◆ The problem ◆
Scan the listing below for "considered", then report every line that has it.

◆ Provided data ◆
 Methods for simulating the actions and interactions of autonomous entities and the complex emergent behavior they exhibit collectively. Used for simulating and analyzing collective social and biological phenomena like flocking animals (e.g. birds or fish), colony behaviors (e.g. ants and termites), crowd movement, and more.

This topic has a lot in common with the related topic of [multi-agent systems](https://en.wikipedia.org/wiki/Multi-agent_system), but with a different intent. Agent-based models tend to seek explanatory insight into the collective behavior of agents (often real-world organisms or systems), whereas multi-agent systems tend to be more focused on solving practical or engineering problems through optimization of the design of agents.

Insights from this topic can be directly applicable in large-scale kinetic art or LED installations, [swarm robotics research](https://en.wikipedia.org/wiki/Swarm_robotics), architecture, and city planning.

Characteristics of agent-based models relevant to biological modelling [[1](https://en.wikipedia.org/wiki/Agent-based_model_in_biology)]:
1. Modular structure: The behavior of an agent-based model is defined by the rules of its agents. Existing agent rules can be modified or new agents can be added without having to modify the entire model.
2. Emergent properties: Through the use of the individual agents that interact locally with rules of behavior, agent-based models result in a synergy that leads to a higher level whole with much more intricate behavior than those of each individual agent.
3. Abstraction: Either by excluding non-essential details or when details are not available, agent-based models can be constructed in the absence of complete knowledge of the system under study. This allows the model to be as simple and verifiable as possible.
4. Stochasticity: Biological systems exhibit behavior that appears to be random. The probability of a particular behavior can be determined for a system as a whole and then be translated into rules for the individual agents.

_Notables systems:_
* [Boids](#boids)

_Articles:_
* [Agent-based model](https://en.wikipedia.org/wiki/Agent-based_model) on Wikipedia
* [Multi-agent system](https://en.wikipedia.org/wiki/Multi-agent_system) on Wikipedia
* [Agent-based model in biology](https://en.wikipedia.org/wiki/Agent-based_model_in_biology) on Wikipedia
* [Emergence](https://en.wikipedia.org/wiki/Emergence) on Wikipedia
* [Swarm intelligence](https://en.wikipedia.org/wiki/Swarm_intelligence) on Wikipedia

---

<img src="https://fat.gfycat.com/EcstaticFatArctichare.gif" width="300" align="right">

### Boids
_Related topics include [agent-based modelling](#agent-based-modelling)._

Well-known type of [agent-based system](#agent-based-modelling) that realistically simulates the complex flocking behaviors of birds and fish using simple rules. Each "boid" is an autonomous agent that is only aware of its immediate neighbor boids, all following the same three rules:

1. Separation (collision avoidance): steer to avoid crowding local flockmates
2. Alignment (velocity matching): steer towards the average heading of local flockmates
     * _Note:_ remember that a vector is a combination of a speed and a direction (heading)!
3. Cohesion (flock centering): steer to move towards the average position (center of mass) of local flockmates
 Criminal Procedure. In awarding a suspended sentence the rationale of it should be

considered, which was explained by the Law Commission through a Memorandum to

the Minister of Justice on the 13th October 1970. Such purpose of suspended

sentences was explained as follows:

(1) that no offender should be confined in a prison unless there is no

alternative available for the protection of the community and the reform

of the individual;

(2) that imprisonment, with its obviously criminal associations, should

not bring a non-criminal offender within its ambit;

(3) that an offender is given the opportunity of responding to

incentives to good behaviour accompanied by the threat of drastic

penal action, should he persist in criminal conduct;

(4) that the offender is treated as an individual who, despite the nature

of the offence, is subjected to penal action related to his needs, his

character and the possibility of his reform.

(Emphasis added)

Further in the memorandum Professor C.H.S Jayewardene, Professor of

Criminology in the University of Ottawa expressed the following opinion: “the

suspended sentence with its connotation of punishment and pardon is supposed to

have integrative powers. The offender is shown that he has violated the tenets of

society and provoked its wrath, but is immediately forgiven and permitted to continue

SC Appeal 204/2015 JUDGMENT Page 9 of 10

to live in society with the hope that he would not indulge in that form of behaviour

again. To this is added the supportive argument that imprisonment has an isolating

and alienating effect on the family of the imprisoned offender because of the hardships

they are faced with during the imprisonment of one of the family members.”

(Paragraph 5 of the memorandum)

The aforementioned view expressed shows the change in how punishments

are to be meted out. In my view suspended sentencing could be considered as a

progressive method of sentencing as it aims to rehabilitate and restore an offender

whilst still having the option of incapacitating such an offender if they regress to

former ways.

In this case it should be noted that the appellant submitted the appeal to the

◆ Written solution ◆
considered, which was explained by the Law Commission through a Memorandum to
are to be meted out. In my view suspended sentencing could be considered as a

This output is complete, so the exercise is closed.